Four Weddings and a Funeral (1994)
Four Weddings and a Funeral – Maximum Film / Alamy Stock Photo
Still one of the best romantic comedies, and a peerless use of Hugh Grant, whom it transformed into a megastar overnight. We all know Charles: he’s the twittering, floppy-haired bachelor whose life is transformed over one wedding-packed season. True, Andie MacDowell’s Carrie doesn’t feel like the right person to steal his heart. But Richard Curtis’s sparkling script makes us fall in love with absolutely everyone else, including Kristin Scott Thomas as a smitten bestie. The wit, pacing and sparkle of it are all irresistible.
Mean Girls (2004)
Mean Girls – Pictorial Press Ltd / Alamy Stock Photo
Some high-school cliques, like the infamous “Plastics” headed here by Rachel McAdams’s queen bee, are all-but-unjoinable. If you somehow think you’ve been granted admittance, there’s a horrible likelihood of getting burned and publicly humiliated. Such is the fate awaiting Lindsay Lohan’s bright-eyed newcomer, in one of the seminal teen comedies of its era. The script delivers quotable zingers by the bucketload – even if no one will ever make “fetch” (Lacey Chabert’s pet neologism, a doomed synonym for “cute”) happen.
Family
Shrek 2 (2004)
Shrek 2 – Courtesy of DreamWorks Pictures.

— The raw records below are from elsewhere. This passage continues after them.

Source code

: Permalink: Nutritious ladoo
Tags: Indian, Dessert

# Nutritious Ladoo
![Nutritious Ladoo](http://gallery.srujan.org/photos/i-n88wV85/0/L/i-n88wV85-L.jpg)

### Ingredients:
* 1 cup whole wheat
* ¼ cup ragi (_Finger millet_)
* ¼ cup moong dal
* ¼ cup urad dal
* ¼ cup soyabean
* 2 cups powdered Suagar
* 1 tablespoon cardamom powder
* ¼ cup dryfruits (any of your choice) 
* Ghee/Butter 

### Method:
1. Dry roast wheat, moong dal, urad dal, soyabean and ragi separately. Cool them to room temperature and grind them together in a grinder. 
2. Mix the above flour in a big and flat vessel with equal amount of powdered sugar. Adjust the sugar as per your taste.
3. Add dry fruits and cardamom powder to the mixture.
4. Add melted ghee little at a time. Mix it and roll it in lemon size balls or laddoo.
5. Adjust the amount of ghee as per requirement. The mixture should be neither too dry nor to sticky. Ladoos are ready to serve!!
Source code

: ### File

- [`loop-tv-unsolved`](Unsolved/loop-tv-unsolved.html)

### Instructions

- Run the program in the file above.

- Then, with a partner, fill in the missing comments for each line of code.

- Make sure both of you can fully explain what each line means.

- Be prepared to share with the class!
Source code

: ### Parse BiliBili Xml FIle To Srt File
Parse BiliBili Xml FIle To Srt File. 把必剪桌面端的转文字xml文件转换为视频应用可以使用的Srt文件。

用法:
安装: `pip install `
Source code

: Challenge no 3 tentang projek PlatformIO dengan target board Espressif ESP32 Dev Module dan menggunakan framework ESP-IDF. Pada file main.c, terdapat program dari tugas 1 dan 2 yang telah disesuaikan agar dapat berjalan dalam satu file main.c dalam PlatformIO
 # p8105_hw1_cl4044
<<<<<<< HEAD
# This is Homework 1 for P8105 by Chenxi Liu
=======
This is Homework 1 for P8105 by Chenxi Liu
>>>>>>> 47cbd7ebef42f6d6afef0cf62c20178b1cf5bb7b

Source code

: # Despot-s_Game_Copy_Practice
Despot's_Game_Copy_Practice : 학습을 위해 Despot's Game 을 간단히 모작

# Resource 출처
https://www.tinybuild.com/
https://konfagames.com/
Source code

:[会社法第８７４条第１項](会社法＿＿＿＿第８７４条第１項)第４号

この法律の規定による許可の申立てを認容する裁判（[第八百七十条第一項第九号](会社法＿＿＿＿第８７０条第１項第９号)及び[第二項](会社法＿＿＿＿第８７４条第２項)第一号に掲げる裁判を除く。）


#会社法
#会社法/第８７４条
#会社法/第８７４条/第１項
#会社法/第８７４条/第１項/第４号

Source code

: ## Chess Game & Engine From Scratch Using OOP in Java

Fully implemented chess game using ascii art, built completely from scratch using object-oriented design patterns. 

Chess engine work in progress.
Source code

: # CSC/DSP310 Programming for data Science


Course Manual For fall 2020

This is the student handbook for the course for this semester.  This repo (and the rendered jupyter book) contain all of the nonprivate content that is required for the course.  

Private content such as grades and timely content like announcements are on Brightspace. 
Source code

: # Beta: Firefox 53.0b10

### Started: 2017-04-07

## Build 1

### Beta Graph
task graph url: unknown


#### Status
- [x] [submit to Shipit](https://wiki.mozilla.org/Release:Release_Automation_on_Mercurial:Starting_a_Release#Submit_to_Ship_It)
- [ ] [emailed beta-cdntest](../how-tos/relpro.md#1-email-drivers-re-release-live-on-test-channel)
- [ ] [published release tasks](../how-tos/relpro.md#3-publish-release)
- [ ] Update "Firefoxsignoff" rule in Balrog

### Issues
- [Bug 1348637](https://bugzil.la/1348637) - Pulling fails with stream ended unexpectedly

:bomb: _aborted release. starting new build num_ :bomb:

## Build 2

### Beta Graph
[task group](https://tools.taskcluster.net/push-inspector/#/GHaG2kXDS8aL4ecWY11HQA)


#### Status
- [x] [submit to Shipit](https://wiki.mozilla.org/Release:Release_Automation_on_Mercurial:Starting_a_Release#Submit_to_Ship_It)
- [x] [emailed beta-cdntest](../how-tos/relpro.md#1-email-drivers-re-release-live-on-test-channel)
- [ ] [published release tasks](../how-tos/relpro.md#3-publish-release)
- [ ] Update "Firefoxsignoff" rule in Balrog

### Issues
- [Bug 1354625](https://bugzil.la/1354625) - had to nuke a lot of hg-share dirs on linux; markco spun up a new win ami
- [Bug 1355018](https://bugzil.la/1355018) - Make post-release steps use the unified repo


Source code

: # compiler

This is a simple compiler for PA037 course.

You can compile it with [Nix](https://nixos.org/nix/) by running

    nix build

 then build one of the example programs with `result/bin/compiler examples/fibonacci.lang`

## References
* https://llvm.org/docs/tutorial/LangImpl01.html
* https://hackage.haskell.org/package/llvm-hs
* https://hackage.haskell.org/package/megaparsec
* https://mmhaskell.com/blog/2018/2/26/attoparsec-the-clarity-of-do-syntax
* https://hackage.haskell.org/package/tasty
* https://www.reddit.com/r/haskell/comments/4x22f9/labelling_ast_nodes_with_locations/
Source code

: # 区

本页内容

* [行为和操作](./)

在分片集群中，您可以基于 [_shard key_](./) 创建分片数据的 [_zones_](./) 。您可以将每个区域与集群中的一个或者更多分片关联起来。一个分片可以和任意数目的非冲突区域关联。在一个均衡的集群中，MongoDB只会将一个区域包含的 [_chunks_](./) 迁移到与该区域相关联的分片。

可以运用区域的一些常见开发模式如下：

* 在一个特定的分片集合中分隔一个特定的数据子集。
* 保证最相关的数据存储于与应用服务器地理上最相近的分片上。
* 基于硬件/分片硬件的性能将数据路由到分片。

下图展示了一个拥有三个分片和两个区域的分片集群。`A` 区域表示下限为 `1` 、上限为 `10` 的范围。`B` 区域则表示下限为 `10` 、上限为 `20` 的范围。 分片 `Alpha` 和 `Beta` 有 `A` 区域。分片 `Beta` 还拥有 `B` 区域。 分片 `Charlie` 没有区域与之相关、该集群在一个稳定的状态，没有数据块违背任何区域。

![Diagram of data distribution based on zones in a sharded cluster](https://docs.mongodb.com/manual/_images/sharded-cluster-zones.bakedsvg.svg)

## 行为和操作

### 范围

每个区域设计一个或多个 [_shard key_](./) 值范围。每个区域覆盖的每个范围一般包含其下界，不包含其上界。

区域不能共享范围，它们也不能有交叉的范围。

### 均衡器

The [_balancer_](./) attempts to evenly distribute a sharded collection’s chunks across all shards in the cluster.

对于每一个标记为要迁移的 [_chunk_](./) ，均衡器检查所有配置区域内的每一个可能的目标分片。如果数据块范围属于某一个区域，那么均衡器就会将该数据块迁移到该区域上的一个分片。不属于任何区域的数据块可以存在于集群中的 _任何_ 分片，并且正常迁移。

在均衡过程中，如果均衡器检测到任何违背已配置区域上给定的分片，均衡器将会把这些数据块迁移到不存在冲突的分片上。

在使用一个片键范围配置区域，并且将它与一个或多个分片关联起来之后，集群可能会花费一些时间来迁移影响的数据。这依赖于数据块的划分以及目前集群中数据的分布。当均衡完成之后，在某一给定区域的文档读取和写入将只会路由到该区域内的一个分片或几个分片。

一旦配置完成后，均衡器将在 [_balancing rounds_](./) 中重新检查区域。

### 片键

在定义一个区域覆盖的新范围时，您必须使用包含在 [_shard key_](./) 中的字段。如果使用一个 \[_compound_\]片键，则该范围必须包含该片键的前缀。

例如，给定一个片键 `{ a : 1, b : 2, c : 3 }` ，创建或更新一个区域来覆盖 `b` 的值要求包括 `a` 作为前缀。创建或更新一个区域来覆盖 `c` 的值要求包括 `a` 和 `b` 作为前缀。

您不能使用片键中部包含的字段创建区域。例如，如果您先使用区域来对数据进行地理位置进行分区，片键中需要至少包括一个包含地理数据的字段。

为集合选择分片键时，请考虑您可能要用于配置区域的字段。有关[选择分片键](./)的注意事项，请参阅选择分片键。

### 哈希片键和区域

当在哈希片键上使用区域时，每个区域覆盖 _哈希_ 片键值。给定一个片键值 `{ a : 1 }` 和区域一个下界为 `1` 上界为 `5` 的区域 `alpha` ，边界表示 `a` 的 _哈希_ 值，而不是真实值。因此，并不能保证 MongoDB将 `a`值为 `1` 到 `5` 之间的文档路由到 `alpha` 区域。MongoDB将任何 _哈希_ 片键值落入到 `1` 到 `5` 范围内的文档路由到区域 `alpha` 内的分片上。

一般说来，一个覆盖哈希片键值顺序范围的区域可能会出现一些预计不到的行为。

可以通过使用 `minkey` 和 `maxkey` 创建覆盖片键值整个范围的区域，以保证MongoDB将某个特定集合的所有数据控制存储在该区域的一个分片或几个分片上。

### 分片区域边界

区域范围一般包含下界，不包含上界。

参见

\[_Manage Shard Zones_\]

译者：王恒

Never fear, Shrek is also on Prime – but here’s raising a glass to the first sequel, still caustic, still hugely funny, but a much more chilled-out, warmly sophisticated affair. Made by the upstart studio DreamWorks, the original barged in attacking Disney’s legacy and wallowing in fart jokes. Enough of all that: by now, our titular ogre (Mike Myers) and his bride Fiona (Cameron Diaz) are married, but the whole notion of a happy-ever-after feels unstable, because they don’t fully know each other’s foibles yet. Waiting in the wings is a malign Fairy Godmother (Jennifer Saunders) determined to split them up and give her son Prince Charming (Rupert Everett) the nuptials he considers his birthright.
Paddington (2014)
Dogs must be carried: Paddington
Everyone’s favourite furry Peruvian immigrant made his new London home here, and in the process bedded in for the cuddliest film franchise of the last decade. A huge share of the credit has to go to writer-director Paul King, who brought a very particular comic sensibility to the enterprise, fastidiously parked right on the edge of chaos. Take the passing sight gag on a TFL escalator – “Dogs must be carried” – and our puzzled bear’s response. Ben Whishaw’s gentle timbre was perfect for the part, and Nicole Kidman has a ball here as the guest villain, an icy taxidermist named Millicent Clyde. Paddington 2 – and Hugh Grant’s turn to be a priceless rotter – is also on Prime, and every bit as irresistible.
Corpse Bride (2005)
Corpse Bride – Warner Bros. Pictures
Tim Burton’s live-action features went through a mid-career wobbly patch, with his barren remake of Planet of the Apes (2001) and the rather mawkish Big Fish (2003). Redemption came from this wittily macabre stop-motion animation, co-directed with Mike Johnson. It’s a tight, 77-minute treat that’s a little too death-focused for the under-10s, but should delight everyone else. Johnny Depp and Helena Bonham Carter not only voice the main characters – a peculiar young man named Victor, and the reanimated cadaver to whom he accidentally gets betrothed – but clearly gave some facial cues to the puppeteers, too.